His grin disappeared, and he came back to the present, tearing his eyes away from the documents in the back room. His brow furrowed. He was so angry with himself. He ended up forgetting almost everything she tried to teach him after he was resurrected, and couldn't even write a threatening letter to that disgusting bastard young daimyo who had turned on him and everyone else close to him so horribly that day. Renkotsu still had to handle the communications. But...at least he tried to write something down before the rest of his men caught up with him.

He turned his face quickly toward the west, and became a little dizzy again. He exhaled and inhaled quickly and deeply in agony for a while to try and keep the little blood left in his body flowing. He simply wouldn't make it much farther from here without collapsing.
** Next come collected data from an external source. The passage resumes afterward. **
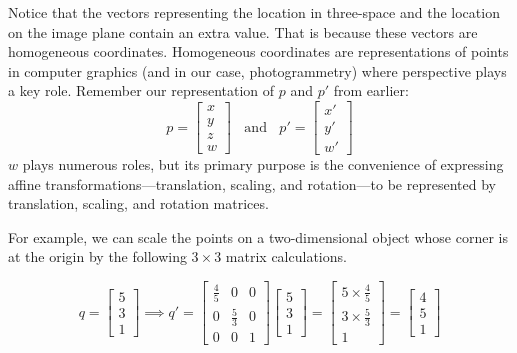 \documentclass[
    12pt,
    twoside,
    bibstyle=chicago,
    headerstyle=uppercase,
	bibfile=biblatex_updating.bib
]{reedthesis}
\begin{document}
Notice that the vectors representing the location in three-space and the location on the image plane contain an extra value. That is because these vectors are homogeneous coordinates. Homogeneous coordinates are representations of points in computer graphics (and in our case, photogrammetry) where perspective plays a key role. Remember our representation of $p$ and $p'$ from earlier: \[p = \left[\begin{smallmatrix}x\\y\\z\\w\end{smallmatrix}\right]\;\; \text{ and }\;\; p' = \left[\begin{smallmatrix}x'\\y'\\w'\end{smallmatrix}\right]\] $w$ plays numerous roles, but its primary purpose is the convenience of expressing affine transformations---translation, scaling, and rotation---to be represented by translation, scaling, and rotation matrices.


For example, we can scale the points on a two-dimensional object whose corner is at the origin by the following $3\times3$ matrix calculations.

\[q = \begin{bmatrix}5\\3\\1\end{bmatrix} \implies q' = \begin{bmatrix}\frac{4}{5}&0&0\\0&\frac{5}{3}&0\\0&0&1\end{bmatrix}\begin{bmatrix}5\\3\\1\end{bmatrix} = \begin{bmatrix}5 \times \frac{4}{5}\\3 \times \frac{5}{3}\\1\end{bmatrix}= \begin{bmatrix}4\\5\\1\end{bmatrix}\]
\end{document}

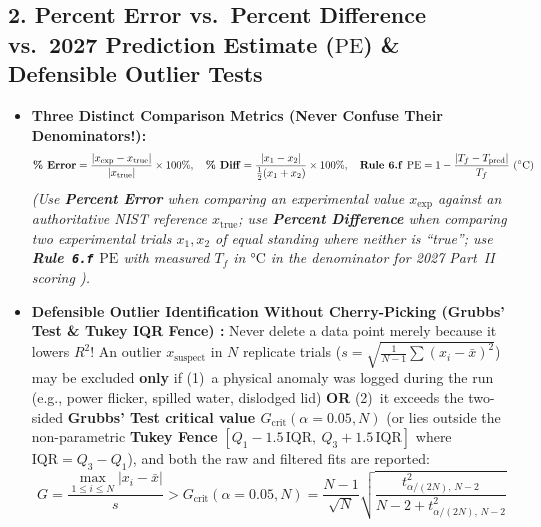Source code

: \subsection{2. Percent Error vs.\ Percent Difference vs.\ 2027 Prediction Estimate ($\mathrm{PE}$) \& Defensible Outlier Tests}
\begin{itemize}
  \item \textbf{Three Distinct Comparison Metrics (Never Confuse Their Denominators!):}
  \begin{equation}\label{eq:18:metrics}
    \text{\textbf{\% Error}} = \frac{|x_{\mathrm{exp}} - x_{\mathrm{true}}|}{|x_{\mathrm{true}}|}\times 100\%, \quad
    \text{\textbf{\% Diff}} = \frac{|x_1 - x_2|}{\tfrac{1}{2}(x_1 + x_2)}\times 100\%, \quad
    \text{\textbf{Rule 6.f }}\mathrm{PE} = 1 - \frac{|T_f - T_{\mathrm{pred}}|}{T_f}\ (^\circ\mathrm{C})
  \end{equation}
  \emph{(Use \textbf{Percent Error} when comparing an experimental value $x_{\mathrm{exp}}$ against an authoritative NIST reference $x_{\mathrm{true}}$; use \textbf{Percent Difference} when comparing two experimental trials $x_1, x_2$ of equal standing where neither is ``true''; use \textbf{Rule~\texttt{6.f} $\mathrm{PE}$} with measured $T_f$ in $\si{\celsius}$ in the denominator for 2027 Part~II scoring ).}
  \item \textbf{Defensible Outlier Identification Without Cherry-Picking (Grubbs' Test \& Tukey IQR Fence) :}
  Never delete a data point merely because it lowers $R^2$! An outlier $x_{\mathrm{suspect}}$ in $N$ replicate trials ($s = \sqrt{\frac{1}{N-1}\sum (x_i - \bar{x})^2}$) may be excluded \textbf{only} if (1)~a physical anomaly was logged during the run (e.g., power flicker, spilled water, dislodged lid) \textbf{OR} (2)~it exceeds the two-sided \textbf{Grubbs' Test critical value $G_{\mathrm{crit}}(\alpha=0.05, N)$} (or lies outside the non-parametric \textbf{Tukey Fence} $[Q_1 - 1.5\,\mathrm{IQR},\ Q_3 + 1.5\,\mathrm{IQR}]$ where $\mathrm{IQR} = Q_3 - Q_1$), and both the raw and filtered fits are reported:
  \begin{equation}\label{eq:18:grubbs}
    G = \frac{\max_{1\le i\le N}|x_i - \bar{x}|}{s} > G_{\mathrm{crit}}(\alpha=0.05, N) = \frac{N - 1}{\sqrt{N}}\sqrt{\frac{t_{\alpha/(2N),\,N-2}^2}{N - 2 + t_{\alpha/(2N),\,N-2}^2}}
  \end{equation}
  \begin{center}
  \footnotesize

\end{center}
\end{itemize}
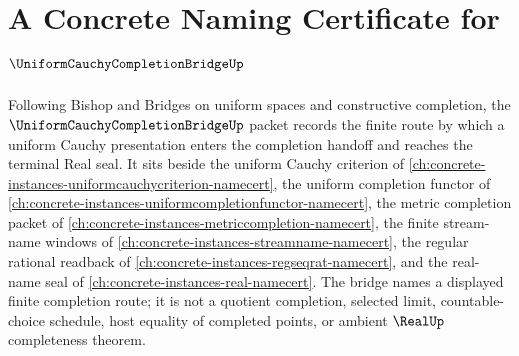 \chapter{A Concrete Naming Certificate for $\UniformCauchyCompletionBridgeUp$}
\label{ch:concrete-instances-uniform-cauchy-completion-bridge-namecert}

Following Bishop and Bridges on uniform spaces and constructive completion, the $\UniformCauchyCompletionBridgeUp$ packet records the finite route by which a uniform Cauchy presentation enters the completion handoff and reaches the terminal Real seal. It sits beside the uniform Cauchy criterion of \autoref{ch:concrete-instances-uniformcauchycriterion-namecert}, the uniform completion functor of \autoref{ch:concrete-instances-uniformcompletionfunctor-namecert}, the metric completion packet of \autoref{ch:concrete-instances-metriccompletion-namecert}, the finite stream-name windows of \autoref{ch:concrete-instances-streamname-namecert}, the regular rational readback of \autoref{ch:concrete-instances-regseqrat-namecert}, and the real-name seal of \autoref{ch:concrete-instances-real-namecert}. The bridge names a displayed finite completion route; it is not a quotient completion, selected limit, countable-choice schedule, host equality of completed points, or ambient $\RealUp$ completeness theorem.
He had to slap the doorframe with a hand to keep himself from falling over right now, and his arm, his very badly bruised hip, in fact, his whole body, were all begging for mercy.

His heart had to beg for mercy, too...for what happened that day, over there to the west, and here, at this cottage. It begged for Bankotsu to forget it all...it pleaded and whimpered. But to no avail.

Memories came rushing back faster than he could handle now, and it made him angrier...and dizzier, and weaker...

Now that he was so utterly alone, and there was no one and nothing to help distract him from them, they played themselves out all over again.

That fucking daimyo, damn him to hell.